Clearing the air on the rift with the environment ministry over highway projects, road transport minister Kamal Nath has said he has no 'clash' with anyone but the green approvals should be expedited.
"I have clash with nobody. This is a national programme. There are procedures for this. Nobody can go beyond it and nobody can circumvent it," Nath told PTI on Wednesday in reply to a query on the differences between his ministry and the environment ministry in the recent weeks over clearances to highway projects.
"These procedures which are there were brought in when I was environment minister. The size has increased. We have to build capacities to see there are no delays," he added.
Nath is in New York attending several meetings, including McGraw-Hill Construction, which is one of the largest construction industry events.

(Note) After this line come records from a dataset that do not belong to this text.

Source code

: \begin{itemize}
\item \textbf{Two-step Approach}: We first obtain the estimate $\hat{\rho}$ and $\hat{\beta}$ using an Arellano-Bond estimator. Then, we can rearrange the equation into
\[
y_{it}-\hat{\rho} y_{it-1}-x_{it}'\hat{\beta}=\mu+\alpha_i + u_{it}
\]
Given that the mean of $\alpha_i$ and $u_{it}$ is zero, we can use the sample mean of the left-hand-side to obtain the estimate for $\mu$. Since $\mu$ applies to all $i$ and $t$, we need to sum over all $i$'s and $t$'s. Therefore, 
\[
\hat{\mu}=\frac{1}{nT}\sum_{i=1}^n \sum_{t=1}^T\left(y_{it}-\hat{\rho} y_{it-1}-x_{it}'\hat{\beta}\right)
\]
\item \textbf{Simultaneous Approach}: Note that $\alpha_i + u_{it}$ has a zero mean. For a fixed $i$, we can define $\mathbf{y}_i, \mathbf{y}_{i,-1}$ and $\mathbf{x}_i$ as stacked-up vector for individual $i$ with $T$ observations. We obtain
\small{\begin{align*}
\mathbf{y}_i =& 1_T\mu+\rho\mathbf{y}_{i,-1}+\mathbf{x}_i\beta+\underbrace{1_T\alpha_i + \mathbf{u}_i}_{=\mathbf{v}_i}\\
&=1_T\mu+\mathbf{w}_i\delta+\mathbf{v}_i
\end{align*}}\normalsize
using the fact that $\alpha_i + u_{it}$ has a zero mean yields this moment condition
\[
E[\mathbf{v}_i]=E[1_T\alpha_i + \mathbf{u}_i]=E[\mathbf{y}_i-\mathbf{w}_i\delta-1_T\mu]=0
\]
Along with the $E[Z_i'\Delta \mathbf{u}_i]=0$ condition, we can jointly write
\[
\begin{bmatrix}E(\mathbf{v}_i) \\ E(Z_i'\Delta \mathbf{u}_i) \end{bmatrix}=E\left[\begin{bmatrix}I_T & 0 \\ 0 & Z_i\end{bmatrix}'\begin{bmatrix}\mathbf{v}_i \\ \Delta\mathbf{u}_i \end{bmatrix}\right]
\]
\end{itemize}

Last month, Nath had reportedly written to Prime Minister Manmohan Singh saying that the progress of highway construction is being blocked by the environment ministry.
Denying the charge that his ministry was blocking national highway projects, Environment Minister Jairam Ramesh last week said that 'Ministry of Environment and Forests has cleared 98 per cent national highway projects, only those cases where the project passes through tiger corridor or dense forest area we have not approved.'
Nath said that out of the vast majority of roads being built only about 100 kilometers of road needed clearance.
The environment ministry would have to develop a strategy to better respond to the fast pace of the ongoing development.
The minister said that different approaches needed to be taken while considering an environmental clearance for an existing road to which a lane needed to be added, as opposed to an environment clearance for a road around a national park or sanctuary. "What concerns me is that with the quantum jump the process will have to be expedited," he said.
"It's not that the process will have to be short-circuited but you need to have that much capacity to also examine it with the huge amount of projects.
"That has to be built up in the environment ministry by a process," Nath added.